[THE RECORDS]
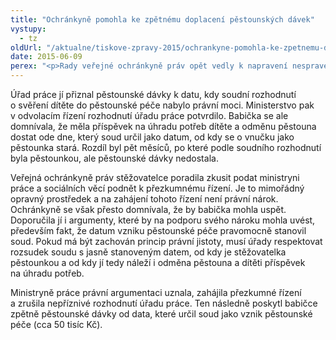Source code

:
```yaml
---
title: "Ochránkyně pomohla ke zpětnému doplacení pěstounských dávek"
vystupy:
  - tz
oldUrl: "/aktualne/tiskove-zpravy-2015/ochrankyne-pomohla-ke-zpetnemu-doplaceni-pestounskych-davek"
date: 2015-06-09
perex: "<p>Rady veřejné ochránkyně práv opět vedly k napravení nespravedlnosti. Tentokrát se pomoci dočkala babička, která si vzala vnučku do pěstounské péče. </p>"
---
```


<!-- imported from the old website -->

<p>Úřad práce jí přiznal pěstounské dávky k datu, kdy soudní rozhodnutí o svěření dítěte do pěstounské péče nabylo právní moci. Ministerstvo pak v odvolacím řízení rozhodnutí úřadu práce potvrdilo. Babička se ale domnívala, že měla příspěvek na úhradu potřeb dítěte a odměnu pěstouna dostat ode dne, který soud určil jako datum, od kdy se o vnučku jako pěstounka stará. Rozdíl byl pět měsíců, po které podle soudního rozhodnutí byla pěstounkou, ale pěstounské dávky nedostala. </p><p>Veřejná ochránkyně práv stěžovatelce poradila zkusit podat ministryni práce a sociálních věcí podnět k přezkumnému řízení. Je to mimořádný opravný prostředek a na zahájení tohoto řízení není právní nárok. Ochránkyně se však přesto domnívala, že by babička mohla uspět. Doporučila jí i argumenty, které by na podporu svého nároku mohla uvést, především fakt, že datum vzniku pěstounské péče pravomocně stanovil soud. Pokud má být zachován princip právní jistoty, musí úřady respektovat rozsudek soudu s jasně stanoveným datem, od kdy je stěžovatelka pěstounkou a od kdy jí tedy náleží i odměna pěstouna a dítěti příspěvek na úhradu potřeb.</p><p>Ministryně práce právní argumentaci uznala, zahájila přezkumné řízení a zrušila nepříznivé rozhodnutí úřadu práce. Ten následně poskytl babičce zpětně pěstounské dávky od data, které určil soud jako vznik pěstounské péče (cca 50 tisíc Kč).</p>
[/THE RECORDS]
[THE RECORDS]
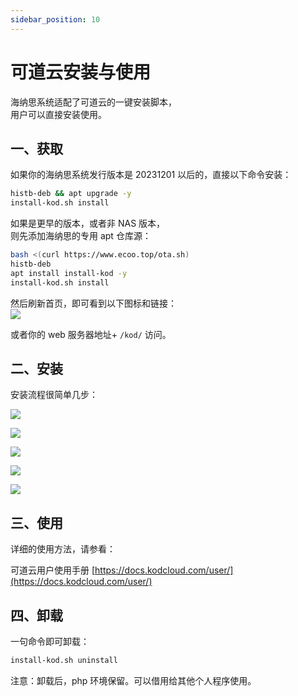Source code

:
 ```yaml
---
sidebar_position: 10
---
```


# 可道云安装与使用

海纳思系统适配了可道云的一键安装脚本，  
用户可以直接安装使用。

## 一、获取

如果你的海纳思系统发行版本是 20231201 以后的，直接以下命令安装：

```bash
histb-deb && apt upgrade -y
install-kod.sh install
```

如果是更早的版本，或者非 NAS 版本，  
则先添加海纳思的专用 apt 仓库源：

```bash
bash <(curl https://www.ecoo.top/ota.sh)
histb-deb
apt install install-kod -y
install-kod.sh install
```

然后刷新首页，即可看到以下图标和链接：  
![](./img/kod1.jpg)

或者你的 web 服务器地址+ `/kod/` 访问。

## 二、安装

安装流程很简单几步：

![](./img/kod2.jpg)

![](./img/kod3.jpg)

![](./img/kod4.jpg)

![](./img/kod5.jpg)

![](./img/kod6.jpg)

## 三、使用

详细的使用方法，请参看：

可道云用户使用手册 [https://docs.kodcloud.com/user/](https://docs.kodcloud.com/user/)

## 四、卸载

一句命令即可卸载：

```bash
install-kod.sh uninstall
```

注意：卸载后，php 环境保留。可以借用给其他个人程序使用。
[/THE RECORDS]
- TASK INSTRUCTIONS
Would you print, exactly as written, every line above from the one holding "然后刷新首页，即可看到以下图标和链接：" through the one holding "注意：卸载后，php 环境保留。可以借用给其他个人程序使用。", with both included and no other lines?

- ANSWER FOR THIS EXERCISE
然后刷新首页，即可看到以下图标和链接：  
![](./img/kod1.jpg)

或者你的 web 服务器地址+ `/kod/` 访问。

## 二、安装

安装流程很简单几步：

![](./img/kod2.jpg)

![](./img/kod3.jpg)

![](./img/kod4.jpg)

![](./img/kod5.jpg)

![](./img/kod6.jpg)

## 三、使用

详细的使用方法，请参看：

可道云用户使用手册 [https://docs.kodcloud.com/user/](https://docs.kodcloud.com/user/)

## 四、卸载

一句命令即可卸载：

```bash
install-kod.sh uninstall
```

注意：卸载后，php 环境保留。可以借用给其他个人程序使用。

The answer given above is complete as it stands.